**Task to carry out:**
Copy each line containing "systemie" from the listing below.

**Records:**
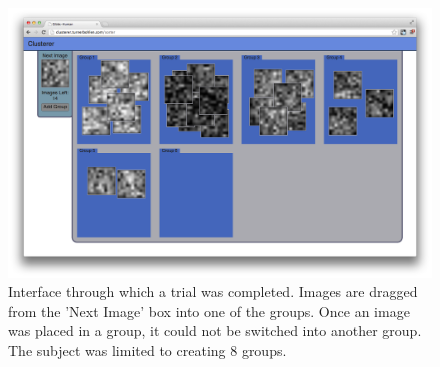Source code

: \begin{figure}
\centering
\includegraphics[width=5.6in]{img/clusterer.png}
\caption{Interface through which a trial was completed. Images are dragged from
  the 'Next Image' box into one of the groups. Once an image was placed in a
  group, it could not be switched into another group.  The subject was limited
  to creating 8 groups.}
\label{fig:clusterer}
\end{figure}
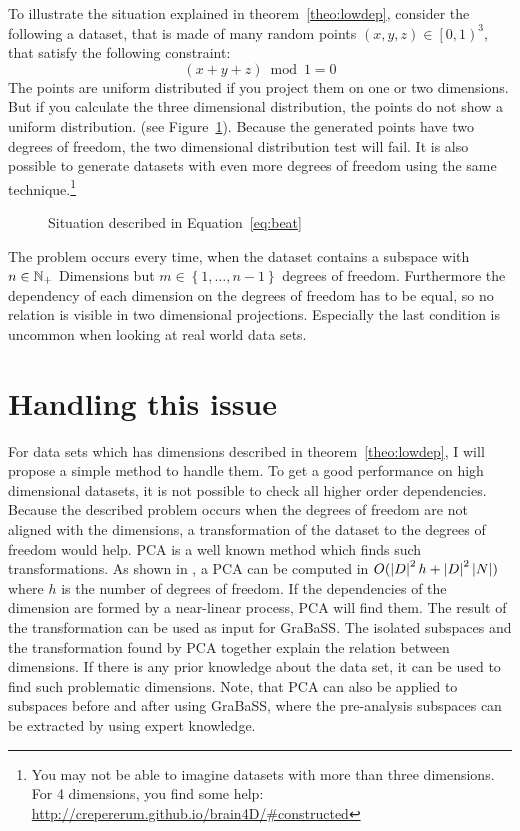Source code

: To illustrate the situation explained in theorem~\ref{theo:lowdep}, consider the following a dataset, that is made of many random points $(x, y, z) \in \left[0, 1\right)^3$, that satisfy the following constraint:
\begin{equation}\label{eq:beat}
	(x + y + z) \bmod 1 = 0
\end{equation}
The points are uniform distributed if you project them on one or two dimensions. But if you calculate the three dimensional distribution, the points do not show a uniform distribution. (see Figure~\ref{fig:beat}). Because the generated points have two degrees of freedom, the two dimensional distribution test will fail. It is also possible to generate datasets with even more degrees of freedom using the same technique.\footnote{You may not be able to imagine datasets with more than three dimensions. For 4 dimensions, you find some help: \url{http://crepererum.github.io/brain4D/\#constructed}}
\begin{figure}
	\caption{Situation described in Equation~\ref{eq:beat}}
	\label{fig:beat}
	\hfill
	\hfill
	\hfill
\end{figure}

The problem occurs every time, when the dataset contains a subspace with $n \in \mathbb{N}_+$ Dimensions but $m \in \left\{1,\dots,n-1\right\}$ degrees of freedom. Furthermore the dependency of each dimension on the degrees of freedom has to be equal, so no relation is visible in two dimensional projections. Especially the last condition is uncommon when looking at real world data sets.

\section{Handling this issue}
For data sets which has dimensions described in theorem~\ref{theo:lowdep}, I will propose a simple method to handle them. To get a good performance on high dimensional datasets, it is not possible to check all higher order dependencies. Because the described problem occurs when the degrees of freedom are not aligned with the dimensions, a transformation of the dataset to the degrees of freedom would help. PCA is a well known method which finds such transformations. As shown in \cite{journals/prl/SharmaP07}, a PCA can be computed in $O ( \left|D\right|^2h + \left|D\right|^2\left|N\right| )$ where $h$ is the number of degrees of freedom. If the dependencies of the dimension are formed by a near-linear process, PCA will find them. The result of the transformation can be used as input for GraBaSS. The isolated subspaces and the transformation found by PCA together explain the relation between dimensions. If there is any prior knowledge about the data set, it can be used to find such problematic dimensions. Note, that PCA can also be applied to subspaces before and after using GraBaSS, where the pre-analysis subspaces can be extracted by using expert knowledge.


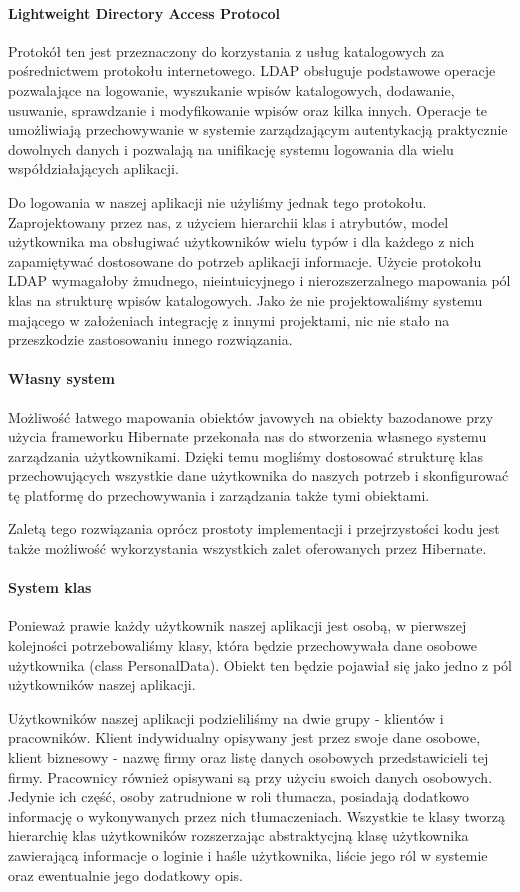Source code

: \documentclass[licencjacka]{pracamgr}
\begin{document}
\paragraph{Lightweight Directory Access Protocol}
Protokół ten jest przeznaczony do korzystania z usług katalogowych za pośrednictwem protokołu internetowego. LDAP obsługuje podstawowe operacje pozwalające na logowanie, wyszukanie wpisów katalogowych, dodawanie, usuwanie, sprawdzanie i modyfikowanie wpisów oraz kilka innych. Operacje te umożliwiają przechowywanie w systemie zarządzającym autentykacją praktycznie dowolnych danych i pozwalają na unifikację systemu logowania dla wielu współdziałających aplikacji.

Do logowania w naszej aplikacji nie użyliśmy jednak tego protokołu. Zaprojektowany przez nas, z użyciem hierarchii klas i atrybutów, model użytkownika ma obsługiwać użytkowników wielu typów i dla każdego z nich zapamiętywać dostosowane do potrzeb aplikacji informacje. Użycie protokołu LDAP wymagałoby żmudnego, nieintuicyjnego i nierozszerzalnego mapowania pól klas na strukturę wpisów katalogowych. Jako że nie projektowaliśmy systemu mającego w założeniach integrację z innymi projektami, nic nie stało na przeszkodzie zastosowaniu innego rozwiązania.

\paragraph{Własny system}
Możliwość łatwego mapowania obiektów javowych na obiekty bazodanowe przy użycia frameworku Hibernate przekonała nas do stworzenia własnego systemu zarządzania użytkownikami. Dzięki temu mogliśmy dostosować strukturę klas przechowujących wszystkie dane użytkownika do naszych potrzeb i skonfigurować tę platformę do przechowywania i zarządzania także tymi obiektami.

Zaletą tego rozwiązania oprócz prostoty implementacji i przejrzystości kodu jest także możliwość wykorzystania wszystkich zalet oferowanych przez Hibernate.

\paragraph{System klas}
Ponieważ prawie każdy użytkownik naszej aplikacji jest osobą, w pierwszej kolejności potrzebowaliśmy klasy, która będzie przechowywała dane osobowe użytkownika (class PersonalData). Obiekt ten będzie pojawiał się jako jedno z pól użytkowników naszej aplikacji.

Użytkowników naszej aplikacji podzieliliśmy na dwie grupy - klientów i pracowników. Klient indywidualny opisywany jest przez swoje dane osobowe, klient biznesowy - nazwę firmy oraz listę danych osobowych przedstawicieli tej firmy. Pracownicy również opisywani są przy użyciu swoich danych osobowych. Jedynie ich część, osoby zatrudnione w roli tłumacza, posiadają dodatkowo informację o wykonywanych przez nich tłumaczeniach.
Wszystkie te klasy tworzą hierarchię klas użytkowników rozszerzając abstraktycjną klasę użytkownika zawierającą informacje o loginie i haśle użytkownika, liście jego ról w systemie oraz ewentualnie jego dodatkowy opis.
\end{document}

...

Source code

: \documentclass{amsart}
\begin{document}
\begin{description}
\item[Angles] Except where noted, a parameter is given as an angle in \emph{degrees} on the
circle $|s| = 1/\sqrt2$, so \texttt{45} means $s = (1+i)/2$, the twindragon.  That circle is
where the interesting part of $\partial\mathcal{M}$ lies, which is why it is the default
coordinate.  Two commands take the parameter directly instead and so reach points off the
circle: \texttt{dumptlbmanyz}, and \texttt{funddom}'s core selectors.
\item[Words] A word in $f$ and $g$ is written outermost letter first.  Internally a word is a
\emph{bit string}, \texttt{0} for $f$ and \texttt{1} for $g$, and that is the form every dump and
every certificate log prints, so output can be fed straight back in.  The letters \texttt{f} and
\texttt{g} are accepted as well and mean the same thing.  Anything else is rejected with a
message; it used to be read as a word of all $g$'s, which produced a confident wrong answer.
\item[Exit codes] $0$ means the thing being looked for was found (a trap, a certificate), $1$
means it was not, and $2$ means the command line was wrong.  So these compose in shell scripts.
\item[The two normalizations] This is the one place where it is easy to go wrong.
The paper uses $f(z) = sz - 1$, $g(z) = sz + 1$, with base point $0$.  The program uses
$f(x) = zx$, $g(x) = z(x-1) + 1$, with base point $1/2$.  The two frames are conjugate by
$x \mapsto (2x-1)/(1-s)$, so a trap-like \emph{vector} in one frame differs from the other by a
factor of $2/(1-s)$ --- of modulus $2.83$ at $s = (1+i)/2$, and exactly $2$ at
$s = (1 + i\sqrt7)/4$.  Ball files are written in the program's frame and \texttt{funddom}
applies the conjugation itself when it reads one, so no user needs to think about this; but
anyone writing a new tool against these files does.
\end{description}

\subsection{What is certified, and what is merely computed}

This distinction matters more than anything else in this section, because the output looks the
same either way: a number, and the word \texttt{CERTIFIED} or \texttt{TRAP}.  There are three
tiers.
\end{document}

**Answer to this exercise:**
Protokół ten jest przeznaczony do korzystania z usług katalogowych za pośrednictwem protokołu internetowego. LDAP obsługuje podstawowe operacje pozwalające na logowanie, wyszukanie wpisów katalogowych, dodawanie, usuwanie, sprawdzanie i modyfikowanie wpisów oraz kilka innych. Operacje te umożliwiają przechowywanie w systemie zarządzającym autentykacją praktycznie dowolnych danych i pozwalają na unifikację systemu logowania dla wielu współdziałających aplikacji.
Wszystkie te klasy tworzą hierarchię klas użytkowników rozszerzając abstraktycjną klasę użytkownika zawierającą informacje o loginie i haśle użytkownika, liście jego ról w systemie oraz ewentualnie jego dodatkowy opis.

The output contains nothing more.